The expanded patrols are part of the Fenty administration's two-pronged Safe Schools initiative -- a collaboration between city agencies and community-based groups designed in part to "make the entire area around our schools much safer," the mayor said.

Part of the program, called the Safe Routes Project, will require police to place school-resource officers on foot patrols before and after classes within a four-block radius of specific schools and on routes used heavily by students.

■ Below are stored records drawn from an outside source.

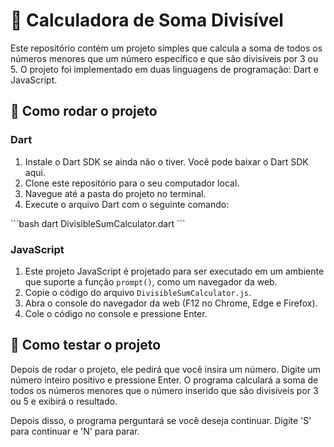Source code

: # 🚀 Calculadora de Soma Divisível


Este repositório contém um projeto simples que calcula a soma de todos os números menores que um número específico e que são divisíveis por 3 ou 5. O projeto foi implementado em duas linguagens de programação: Dart e JavaScript.

## 🎯 Como rodar o projeto

### Dart

1. Instale o Dart SDK se ainda não o tiver. Você pode baixar o Dart SDK aqui.
2. Clone este repositório para o seu computador local.
3. Navegue até a pasta do projeto no terminal.
4. Execute o arquivo Dart com o seguinte comando:

\`\`\`bash
dart DivisibleSumCalculator.dart
\`\`\`

### JavaScript

1. Este projeto JavaScript é projetado para ser executado em um ambiente que suporte a função `prompt()`, como um navegador da web.
2. Copie o código do arquivo `DivisibleSumCalculator.js`.
3. Abra o console do navegador da web (F12 no Chrome, Edge e Firefox).
4. Cole o código no console e pressione Enter.

## 🧪 Como testar o projeto

Depois de rodar o projeto, ele pedirá que você insira um número. Digite um número inteiro positivo e pressione Enter. O programa calculará a soma de todos os números menores que o número inserido que são divisíveis por 3 ou 5 e exibirá o resultado.

Depois disso, o programa perguntará se você deseja continuar. Digite 'S' para continuar e 'N' para parar.
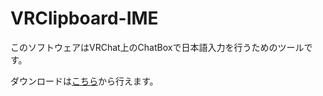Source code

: # VRClipboard-IME

このソフトウェアはVRChat上のChatBoxで日本語入力を行うためのツールです。

ダウンロードは[こちら](https://vrime.mii.dev)から行えます。
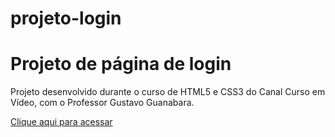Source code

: # projeto-login
<h1>Projeto de página de login</h1>  
<p>Projeto desenvolvido durante o curso de HTML5 e CSS3 do Canal Curso em Vídeo, com o Professor Gustavo Guanabara.</p>
<a href="https://luizhenriqueoliv.github.io/projeto-login/">Clique aqui para acessar</a>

Patrol officers also will provide increased visibility on the routes.

School security officials will provide Metro with maps highlighting the routes that most students travel, and Metro will provide corresponding bus routes, officials said.

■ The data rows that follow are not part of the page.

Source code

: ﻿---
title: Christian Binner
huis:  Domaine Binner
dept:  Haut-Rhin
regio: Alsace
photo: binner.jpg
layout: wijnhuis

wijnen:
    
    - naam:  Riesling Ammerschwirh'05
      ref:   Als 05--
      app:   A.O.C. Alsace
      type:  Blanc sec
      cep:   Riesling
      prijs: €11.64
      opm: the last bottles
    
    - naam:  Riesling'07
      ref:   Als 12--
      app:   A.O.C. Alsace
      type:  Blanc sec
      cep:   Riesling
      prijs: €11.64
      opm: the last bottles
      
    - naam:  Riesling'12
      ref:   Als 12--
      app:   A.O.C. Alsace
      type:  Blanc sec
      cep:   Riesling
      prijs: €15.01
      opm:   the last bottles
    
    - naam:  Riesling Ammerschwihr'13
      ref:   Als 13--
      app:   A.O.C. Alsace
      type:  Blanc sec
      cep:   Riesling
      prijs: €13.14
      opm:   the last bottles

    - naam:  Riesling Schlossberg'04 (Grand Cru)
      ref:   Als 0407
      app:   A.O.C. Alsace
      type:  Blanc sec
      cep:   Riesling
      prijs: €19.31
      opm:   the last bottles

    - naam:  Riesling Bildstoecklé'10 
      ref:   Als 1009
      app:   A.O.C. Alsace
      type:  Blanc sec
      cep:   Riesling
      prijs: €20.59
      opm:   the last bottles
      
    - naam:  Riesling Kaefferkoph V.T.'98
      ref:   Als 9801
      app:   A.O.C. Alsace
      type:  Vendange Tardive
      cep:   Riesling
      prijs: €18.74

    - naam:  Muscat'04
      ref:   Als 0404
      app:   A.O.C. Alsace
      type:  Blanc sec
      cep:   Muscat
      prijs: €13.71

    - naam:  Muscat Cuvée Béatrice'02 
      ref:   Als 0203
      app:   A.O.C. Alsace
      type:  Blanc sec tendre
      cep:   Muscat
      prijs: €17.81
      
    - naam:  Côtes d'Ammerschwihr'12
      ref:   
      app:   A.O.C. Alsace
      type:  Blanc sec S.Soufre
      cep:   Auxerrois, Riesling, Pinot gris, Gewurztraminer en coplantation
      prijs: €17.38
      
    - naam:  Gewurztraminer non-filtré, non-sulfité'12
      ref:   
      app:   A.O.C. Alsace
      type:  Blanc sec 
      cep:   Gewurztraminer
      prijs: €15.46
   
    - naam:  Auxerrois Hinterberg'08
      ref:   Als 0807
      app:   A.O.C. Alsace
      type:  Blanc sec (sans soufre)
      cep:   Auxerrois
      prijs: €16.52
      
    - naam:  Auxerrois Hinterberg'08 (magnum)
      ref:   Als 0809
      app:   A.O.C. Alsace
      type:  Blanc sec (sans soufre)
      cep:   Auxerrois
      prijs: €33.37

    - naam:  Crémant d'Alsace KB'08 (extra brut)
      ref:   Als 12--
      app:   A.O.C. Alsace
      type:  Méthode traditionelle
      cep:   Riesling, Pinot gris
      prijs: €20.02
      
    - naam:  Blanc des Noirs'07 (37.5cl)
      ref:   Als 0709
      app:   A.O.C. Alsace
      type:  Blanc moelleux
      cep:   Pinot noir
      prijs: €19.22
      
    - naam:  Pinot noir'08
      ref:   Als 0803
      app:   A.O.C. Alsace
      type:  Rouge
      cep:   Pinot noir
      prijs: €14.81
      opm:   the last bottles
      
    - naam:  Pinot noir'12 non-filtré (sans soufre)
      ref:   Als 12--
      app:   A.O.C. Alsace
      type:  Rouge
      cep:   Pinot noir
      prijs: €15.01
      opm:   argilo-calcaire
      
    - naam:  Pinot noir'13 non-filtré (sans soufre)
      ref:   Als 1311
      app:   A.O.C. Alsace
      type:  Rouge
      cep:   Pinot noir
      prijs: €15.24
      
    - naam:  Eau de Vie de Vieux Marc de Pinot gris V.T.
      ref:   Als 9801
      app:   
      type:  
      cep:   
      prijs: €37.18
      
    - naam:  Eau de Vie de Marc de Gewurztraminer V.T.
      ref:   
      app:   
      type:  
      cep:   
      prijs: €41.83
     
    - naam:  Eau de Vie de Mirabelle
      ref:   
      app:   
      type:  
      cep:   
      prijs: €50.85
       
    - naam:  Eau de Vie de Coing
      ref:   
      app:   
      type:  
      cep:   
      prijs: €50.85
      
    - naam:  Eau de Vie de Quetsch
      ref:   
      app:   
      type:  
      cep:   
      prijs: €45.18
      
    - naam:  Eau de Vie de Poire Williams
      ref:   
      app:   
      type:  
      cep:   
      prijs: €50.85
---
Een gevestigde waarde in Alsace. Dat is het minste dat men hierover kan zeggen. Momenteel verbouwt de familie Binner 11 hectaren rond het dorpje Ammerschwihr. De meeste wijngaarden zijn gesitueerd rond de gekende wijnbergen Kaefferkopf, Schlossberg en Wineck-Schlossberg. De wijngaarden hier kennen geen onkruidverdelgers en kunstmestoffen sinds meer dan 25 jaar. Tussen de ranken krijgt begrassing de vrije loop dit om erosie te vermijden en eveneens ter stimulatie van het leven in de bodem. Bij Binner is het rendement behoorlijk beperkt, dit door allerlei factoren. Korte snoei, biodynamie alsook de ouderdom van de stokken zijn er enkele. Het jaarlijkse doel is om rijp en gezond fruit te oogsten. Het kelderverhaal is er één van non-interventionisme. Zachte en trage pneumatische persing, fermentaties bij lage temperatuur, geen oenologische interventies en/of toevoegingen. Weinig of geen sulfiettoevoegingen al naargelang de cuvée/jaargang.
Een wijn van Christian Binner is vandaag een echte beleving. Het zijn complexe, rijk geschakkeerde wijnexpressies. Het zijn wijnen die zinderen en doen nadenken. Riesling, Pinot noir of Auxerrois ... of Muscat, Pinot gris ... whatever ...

The Department of Transportation also will ensure that the students' routes have proper lighting and signs, and the Office of the Attorney General will assign prosecutors to handle cases resulting from incidents near the schools.

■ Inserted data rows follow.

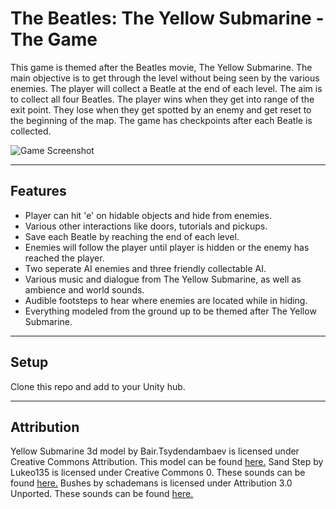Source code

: The Beatles: The Yellow Submarine - The Game
============

This game is themed after the Beatles movie, The Yellow Submarine. The main objective is to get through the level without being seen by the various enemies. The player will collect a Beatle at the end of each level. The aim is to collect all four Beatles. The player wins when they get into range of the exit point. They lose when they get spotted by an enemy and get reset to the beginning of the map. The game has checkpoints after each Beatle is collected. 


![Game Screenshot](https://www.colbehr.com/img/Beatles.png)

---

## Features
- Player can hit 'e' on hidable objects and hide from enemies.
- Various other interactions like doors, tutorials and pickups.
- Save each Beatle by reaching the end of each level.
- Enemies will follow the player until player is hidden or the enemy has reached the player.
- Two seperate AI enemies and three friendly collectable AI.
- Various music and dialogue from The Yellow Submarine, as well as ambience and world sounds.
- Audible footsteps to hear where enemies are located while in hiding.
- Everything modeled from the ground up to be themed after The Yellow Submarine.

---

## Setup
Clone this repo and add to your Unity hub.

---

## Attribution

Yellow Submarine 3d model by Bair.Tsydendambaev is licensed under Creative Commons Attribution. This model can be found [here.](https://sketchfab.com/3d-models/yellow-submarine-69f40eb492eb46da9e39ed0f7aeaecd0)
Sand Step by Lukeo135 is licensed under Creative Commons 0. These sounds can be found [here.](https://freesound.org/people/Lukeo135/sounds/540728/)
Bushes by schademans is licensed under Attribution 3.0 Unported. These sounds can be found [here.](https://freesound.org/people/schademans/sounds/2593/)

"We're making sure education is a public-safety priority," Attorney General Linda Singer said.

Anacostia Principal Ronald L. Duplessis Sr. said students often get into verbal confrontations on the way home from school, which lead to more serious incidents.

"It's mainly just the verbal conflict," Mr. Duplessis said. "It's verbal altercations that lead and escalate to violence."

The safe routes project initially will be tailored to six schools: Anacostia, Cardozo Senior High School in Northwest, H.D. Woodson Senior High School in Northeast, Roosevelt Senior High School in Northwest, Spingarn Senior High School in Northeast and Johnson Junior High School in Southeast.

The safety initiative includes a program to create violence-free zones at Johnson and Anacostia.

That program will be headed by the Center for Neighborhood Enterprise, the East Capitol Center for Change and Peacoholics, which will place youth advisers in the two schools to work with students to resolve conflicts.

The program is modeled after other violence-free zones created in the District and other cities that have produced success.

For example, officials said a similar program instituted at a middle school in Atlanta resulted in a 24 percent decrease in suspensions and an 88 percent decrease in bus misconduct between the 2004-05 school year and the 2005-06 school year.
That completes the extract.